Hey livetoride4666. I recently bought a Galaxy S3 in January 2013 and HAD a protector on it. I never dropped it, loaned it or did ANYTHING to it and noticed one day that it was cracked from the top middle halfway down to the botton left. I have no insurance on the phone but thought I would try to get it repaired under the factory warranty. After 2 phone calls to Verizon Warranty and visiting two different Verizon stores (where they admitedly told me these things crack from the underside sometimes) they are telling me basically that I am lying and dropped it. I am very careful with my phone and did NOT drop it. (So much for "indestructable gorilla glass!) Long story short I am now forced to use a broken phone that I did not break for the next 18 months and at the end of this time will be dropping Verizon for another carrier. I have been a LONG time faithful customer as my wife has (who admittedly dropped her iPhone 4S this month and could not get it repaired through Verizon because there was a $180 "deductible" on her insurance through them which was MORE than she paid for the phone!) so we are done with Verizon when our contracts are up. So, yes, sometimes the Samsung Galaxy S3 can break by itself (not sure about the HTC) and if you have Verizon as a carrier beware, they probably wont fix it.
Look, I don't like Verizon anymore than you do but look at it from their perspective:
Phones don't just crack open. There has to be something you did in order for that to occur. If the issue was a manufacturing issue, then I am sure they would have replaced it through Apple, but cracked screens are the fault of the user. You probably dinged it on something and it cracked and you didn't notice.

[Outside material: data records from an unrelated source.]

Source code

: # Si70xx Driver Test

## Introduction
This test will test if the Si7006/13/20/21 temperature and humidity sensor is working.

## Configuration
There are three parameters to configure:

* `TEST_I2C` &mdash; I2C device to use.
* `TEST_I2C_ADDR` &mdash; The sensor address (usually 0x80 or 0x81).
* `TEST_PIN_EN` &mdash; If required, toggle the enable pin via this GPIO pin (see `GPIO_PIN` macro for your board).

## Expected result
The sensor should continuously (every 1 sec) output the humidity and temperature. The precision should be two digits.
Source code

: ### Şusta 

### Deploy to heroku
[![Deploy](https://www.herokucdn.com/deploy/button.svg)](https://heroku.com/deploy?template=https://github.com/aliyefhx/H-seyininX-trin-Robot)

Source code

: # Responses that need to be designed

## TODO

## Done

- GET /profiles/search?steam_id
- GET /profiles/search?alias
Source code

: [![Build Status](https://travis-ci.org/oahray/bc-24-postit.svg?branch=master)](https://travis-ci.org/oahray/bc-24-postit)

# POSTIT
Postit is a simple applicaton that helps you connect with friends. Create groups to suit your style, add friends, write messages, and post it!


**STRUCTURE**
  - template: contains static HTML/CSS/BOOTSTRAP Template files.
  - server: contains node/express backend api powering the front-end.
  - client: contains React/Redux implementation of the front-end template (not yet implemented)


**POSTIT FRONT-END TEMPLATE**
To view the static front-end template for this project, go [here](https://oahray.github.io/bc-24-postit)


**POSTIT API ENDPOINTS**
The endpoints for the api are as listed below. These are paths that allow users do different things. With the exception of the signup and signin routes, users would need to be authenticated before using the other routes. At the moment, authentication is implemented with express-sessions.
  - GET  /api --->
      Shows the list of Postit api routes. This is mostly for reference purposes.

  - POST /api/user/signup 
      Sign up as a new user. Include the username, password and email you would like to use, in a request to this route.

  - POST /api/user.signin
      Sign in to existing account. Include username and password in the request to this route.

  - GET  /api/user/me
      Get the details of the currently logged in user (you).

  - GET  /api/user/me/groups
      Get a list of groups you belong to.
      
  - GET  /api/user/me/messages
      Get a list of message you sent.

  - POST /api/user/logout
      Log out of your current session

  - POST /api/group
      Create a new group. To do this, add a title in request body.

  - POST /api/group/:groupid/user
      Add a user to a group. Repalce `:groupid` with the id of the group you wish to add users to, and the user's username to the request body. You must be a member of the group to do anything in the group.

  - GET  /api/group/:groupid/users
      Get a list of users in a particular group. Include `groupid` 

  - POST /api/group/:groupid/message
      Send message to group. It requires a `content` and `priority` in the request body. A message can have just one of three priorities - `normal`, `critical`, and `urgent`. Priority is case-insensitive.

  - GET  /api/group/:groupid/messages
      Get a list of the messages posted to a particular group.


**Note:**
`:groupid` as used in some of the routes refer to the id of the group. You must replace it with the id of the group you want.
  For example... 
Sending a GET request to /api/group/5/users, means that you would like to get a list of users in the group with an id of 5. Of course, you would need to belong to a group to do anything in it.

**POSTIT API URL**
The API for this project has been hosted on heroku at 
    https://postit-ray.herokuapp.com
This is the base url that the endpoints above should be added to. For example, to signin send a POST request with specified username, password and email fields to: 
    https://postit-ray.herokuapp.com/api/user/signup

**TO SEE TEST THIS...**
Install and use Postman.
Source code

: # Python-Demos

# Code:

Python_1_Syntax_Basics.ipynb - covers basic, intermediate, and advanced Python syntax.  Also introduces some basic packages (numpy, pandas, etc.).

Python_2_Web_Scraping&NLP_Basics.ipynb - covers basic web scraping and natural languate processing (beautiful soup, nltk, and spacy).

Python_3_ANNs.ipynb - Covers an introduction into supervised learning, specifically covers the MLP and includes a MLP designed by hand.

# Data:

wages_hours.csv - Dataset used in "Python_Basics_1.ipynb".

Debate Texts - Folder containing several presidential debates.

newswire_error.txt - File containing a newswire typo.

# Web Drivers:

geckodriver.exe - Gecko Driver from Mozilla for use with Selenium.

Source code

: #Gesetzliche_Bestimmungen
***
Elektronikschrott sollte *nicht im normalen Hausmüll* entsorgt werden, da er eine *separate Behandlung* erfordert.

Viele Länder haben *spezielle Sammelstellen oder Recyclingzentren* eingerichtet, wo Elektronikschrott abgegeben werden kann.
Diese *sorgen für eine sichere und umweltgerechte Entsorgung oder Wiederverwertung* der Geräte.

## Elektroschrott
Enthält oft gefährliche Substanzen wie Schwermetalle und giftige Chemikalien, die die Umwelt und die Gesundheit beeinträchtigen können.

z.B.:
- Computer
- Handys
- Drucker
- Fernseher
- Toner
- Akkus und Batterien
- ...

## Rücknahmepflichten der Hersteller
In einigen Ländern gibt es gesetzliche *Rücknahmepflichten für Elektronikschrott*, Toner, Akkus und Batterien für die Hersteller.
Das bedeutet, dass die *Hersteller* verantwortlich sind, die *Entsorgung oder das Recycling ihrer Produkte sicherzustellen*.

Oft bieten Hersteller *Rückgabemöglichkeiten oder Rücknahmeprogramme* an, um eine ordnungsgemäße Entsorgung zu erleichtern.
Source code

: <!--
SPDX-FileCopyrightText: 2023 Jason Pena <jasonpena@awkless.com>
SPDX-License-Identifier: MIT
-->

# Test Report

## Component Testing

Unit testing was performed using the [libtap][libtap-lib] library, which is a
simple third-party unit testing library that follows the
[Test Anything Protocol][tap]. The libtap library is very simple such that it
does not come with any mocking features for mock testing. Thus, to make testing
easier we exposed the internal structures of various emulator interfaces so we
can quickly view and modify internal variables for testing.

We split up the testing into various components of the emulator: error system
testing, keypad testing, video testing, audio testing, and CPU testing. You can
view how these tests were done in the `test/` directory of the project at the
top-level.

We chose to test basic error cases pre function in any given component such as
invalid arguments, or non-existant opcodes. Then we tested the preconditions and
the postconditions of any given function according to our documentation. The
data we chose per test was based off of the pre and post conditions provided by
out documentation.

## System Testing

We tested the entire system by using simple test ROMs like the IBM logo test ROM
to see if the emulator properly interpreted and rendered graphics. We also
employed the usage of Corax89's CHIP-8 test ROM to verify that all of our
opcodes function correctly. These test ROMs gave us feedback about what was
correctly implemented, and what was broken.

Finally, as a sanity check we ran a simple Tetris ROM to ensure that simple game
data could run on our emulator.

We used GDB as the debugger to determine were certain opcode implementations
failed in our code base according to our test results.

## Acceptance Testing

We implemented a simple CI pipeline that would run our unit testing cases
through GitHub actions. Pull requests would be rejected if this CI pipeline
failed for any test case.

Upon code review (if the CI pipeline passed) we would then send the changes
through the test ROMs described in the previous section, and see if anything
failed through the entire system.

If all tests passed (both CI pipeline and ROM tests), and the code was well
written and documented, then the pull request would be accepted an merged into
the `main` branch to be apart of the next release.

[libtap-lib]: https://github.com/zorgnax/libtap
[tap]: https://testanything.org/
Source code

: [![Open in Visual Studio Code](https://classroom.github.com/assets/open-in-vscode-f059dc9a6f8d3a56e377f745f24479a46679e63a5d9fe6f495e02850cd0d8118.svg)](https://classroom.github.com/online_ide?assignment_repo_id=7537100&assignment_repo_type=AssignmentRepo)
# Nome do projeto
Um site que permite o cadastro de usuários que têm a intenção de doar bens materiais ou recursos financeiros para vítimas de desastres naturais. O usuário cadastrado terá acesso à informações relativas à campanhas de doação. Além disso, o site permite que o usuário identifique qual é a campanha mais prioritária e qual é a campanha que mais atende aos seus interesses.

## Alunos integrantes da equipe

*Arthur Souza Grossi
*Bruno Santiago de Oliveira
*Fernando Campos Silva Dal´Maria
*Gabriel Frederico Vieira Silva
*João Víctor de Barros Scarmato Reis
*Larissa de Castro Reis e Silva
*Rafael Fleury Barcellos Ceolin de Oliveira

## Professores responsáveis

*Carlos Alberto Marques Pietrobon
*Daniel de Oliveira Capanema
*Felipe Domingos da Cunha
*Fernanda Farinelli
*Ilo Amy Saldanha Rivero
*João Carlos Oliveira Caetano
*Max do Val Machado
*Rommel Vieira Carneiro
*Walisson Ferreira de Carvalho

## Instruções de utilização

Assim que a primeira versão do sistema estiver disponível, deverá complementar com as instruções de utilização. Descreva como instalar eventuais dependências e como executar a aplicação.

I had a guy once that nicked his phone with his seatbelt and the whole front cracked from that. You probably just didn't notice when it happened.
If you were in the same position as Verizon, you would do the same thing.
Also, there is always confusion amongst consumers as to why there is a deductible. My insurance has no deductible but the reason that you sometimes pay more for deductible than what you paid for the phone is because the price of the phone off contract is about $600. A $150 deductible is a fraction of that cost. You sign a contract because the carrier is subsidizing your handset, and they can't be profitable if they just exchange every broken phone every time.
Every carrier insurance has the same exact rules.
As I said, I am no fan of Verizon so I am not defending them, I am simply stating how this works. And why.